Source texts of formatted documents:
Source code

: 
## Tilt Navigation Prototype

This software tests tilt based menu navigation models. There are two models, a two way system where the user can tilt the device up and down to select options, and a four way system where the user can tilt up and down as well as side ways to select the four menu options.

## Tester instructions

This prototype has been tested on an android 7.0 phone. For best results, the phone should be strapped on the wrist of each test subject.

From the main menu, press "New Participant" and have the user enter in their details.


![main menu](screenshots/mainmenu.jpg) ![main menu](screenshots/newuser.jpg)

**WORK INSTRUCTIONS**
Look through the entries above and copy each line that has "main" in it.

**REPLY**
From the main menu, press "New Participant" and have the user enter in their details.
![main menu](screenshots/mainmenu.jpg) ![main menu](screenshots/newuser.jpg)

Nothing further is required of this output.